(Source records)
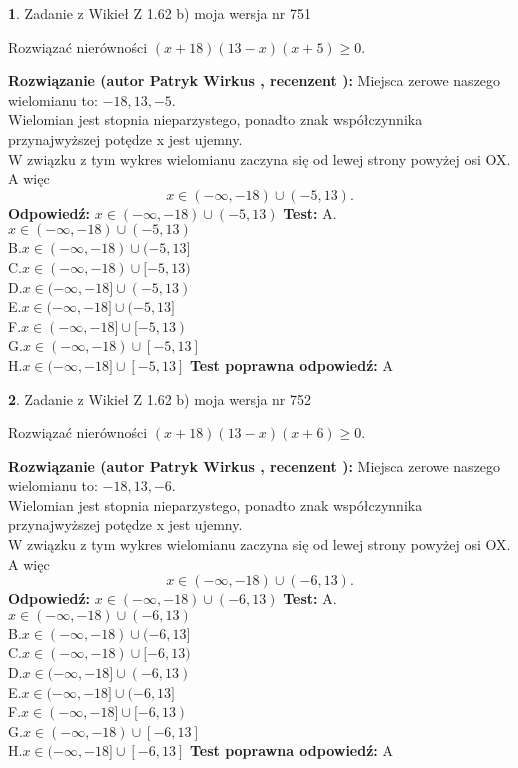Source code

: \documentclass[12pt, a4paper]{article}
\theoremstyle{definition} %
\newtheorem{zad}{}
\newcommand{\zadStart}[1]{\begin{zad}#1\newline}
\newcommand{\zadStop}{\end{zad}}
\newcommand{\rozwStart}[2]{\noindent \textbf{Rozwiązanie (autor #1 , recenzent #2): }\newline}
\newcommand{\rozwStop}{\newline}
\newcommand{\odpStart}{\noindent \textbf{Odpowiedź:}\newline}
\newcommand{\odpStop}{\newline}
\newcommand{\testStart}{\noindent \textbf{Test:}\newline}
\newcommand{\testStop}{\newline}
\newcommand{\kluczStart}{\noindent \textbf{Test poprawna odpowiedź:}\newline}
\newcommand{\kluczStop}{\newline}
\begin{document}
\zadStart{Zadanie z Wikieł Z 1.62 b) moja wersja nr 751}

Rozwiązać nierówności $(x+18)(13-x)(x+5)\ge0$.
\zadStop
\rozwStart{Patryk Wirkus}{}
Miejsca zerowe naszego wielomianu to: $-18, 13, -5$.\\
Wielomian jest stopnia nieparzystego, ponadto znak współczynnika przy\linebreak najwyższej potędze x jest ujemny.\\ W związku z tym wykres wielomianu zaczyna się od lewej strony powyżej osi OX. A więc $$x \in (-\infty,-18) \cup (-5,13).$$
\rozwStop
\odpStart
$x \in (-\infty,-18) \cup (-5,13)$
\odpStop
\testStart
A.$x \in (-\infty,-18) \cup (-5,13)$\\
B.$x \in (-\infty,-18) \cup (-5,13]$\\
C.$x \in (-\infty,-18) \cup [-5,13)$\\
D.$x \in (-\infty,-18] \cup (-5,13)$\\
E.$x \in (-\infty,-18] \cup (-5,13]$\\
F.$x \in (-\infty,-18] \cup [-5,13)$\\
G.$x \in (-\infty,-18) \cup [-5,13]$\\
H.$x \in (-\infty,-18] \cup [-5,13]$
\testStop
\kluczStart
A
\kluczStop



\zadStart{Zadanie z Wikieł Z 1.62 b) moja wersja nr 752}

Rozwiązać nierówności $(x+18)(13-x)(x+6)\ge0$.
\zadStop
\rozwStart{Patryk Wirkus}{}
Miejsca zerowe naszego wielomianu to: $-18, 13, -6$.\\
Wielomian jest stopnia nieparzystego, ponadto znak współczynnika przy\linebreak najwyższej potędze x jest ujemny.\\ W związku z tym wykres wielomianu zaczyna się od lewej strony powyżej osi OX. A więc $$x \in (-\infty,-18) \cup (-6,13).$$
\rozwStop
\odpStart
$x \in (-\infty,-18) \cup (-6,13)$
\odpStop
\testStart
A.$x \in (-\infty,-18) \cup (-6,13)$\\
B.$x \in (-\infty,-18) \cup (-6,13]$\\
C.$x \in (-\infty,-18) \cup [-6,13)$\\
D.$x \in (-\infty,-18] \cup (-6,13)$\\
E.$x \in (-\infty,-18] \cup (-6,13]$\\
F.$x \in (-\infty,-18] \cup [-6,13)$\\
G.$x \in (-\infty,-18) \cup [-6,13]$\\
H.$x \in (-\infty,-18] \cup [-6,13]$
\testStop
\kluczStart
A
\kluczStop
\end{document}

(Instructions to follow)
Reproduce the data above word for word, but leave the images out.

(Your response)
Source code

: \documentclass[12pt, a4paper]{article}
\theoremstyle{definition} %
\newtheorem{zad}{}
\newcommand{\zadStart}[1]{\begin{zad}#1\newline}
\newcommand{\zadStop}{\end{zad}}
\newcommand{\rozwStart}[2]{\noindent \textbf{Rozwiązanie (autor #1 , recenzent #2): }\newline}
\newcommand{\rozwStop}{\newline}
\newcommand{\odpStart}{\noindent \textbf{Odpowiedź:}\newline}
\newcommand{\odpStop}{\newline}
\newcommand{\testStart}{\noindent \textbf{Test:}\newline}
\newcommand{\testStop}{\newline}
\newcommand{\kluczStart}{\noindent \textbf{Test poprawna odpowiedź:}\newline}
\newcommand{\kluczStop}{\newline}
\begin{document}
\zadStart{Zadanie z Wikieł Z 1.62 b) moja wersja nr 751}

Rozwiązać nierówności $(x+18)(13-x)(x+5)\ge0$.
\zadStop
\rozwStart{Patryk Wirkus}{}
Miejsca zerowe naszego wielomianu to: $-18, 13, -5$.\\
Wielomian jest stopnia nieparzystego, ponadto znak współczynnika przy\linebreak najwyższej potędze x jest ujemny.\\ W związku z tym wykres wielomianu zaczyna się od lewej strony powyżej osi OX. A więc $$x \in (-\infty,-18) \cup (-5,13).$$
\rozwStop
\odpStart
$x \in (-\infty,-18) \cup (-5,13)$
\odpStop
\testStart
A.$x \in (-\infty,-18) \cup (-5,13)$\\
B.$x \in (-\infty,-18) \cup (-5,13]$\\
C.$x \in (-\infty,-18) \cup [-5,13)$\\
D.$x \in (-\infty,-18] \cup (-5,13)$\\
E.$x \in (-\infty,-18] \cup (-5,13]$\\
F.$x \in (-\infty,-18] \cup [-5,13)$\\
G.$x \in (-\infty,-18) \cup [-5,13]$\\
H.$x \in (-\infty,-18] \cup [-5,13]$
\testStop
\kluczStart
A
\kluczStop



\zadStart{Zadanie z Wikieł Z 1.62 b) moja wersja nr 752}

Rozwiązać nierówności $(x+18)(13-x)(x+6)\ge0$.
\zadStop
\rozwStart{Patryk Wirkus}{}
Miejsca zerowe naszego wielomianu to: $-18, 13, -6$.\\
Wielomian jest stopnia nieparzystego, ponadto znak współczynnika przy\linebreak najwyższej potędze x jest ujemny.\\ W związku z tym wykres wielomianu zaczyna się od lewej strony powyżej osi OX. A więc $$x \in (-\infty,-18) \cup (-6,13).$$
\rozwStop
\odpStart
$x \in (-\infty,-18) \cup (-6,13)$
\odpStop
\testStart
A.$x \in (-\infty,-18) \cup (-6,13)$\\
B.$x \in (-\infty,-18) \cup (-6,13]$\\
C.$x \in (-\infty,-18) \cup [-6,13)$\\
D.$x \in (-\infty,-18] \cup (-6,13)$\\
E.$x \in (-\infty,-18] \cup (-6,13]$\\
F.$x \in (-\infty,-18] \cup [-6,13)$\\
G.$x \in (-\infty,-18) \cup [-6,13]$\\
H.$x \in (-\infty,-18] \cup [-6,13]$
\testStop
\kluczStart
A
\kluczStop
\end{document}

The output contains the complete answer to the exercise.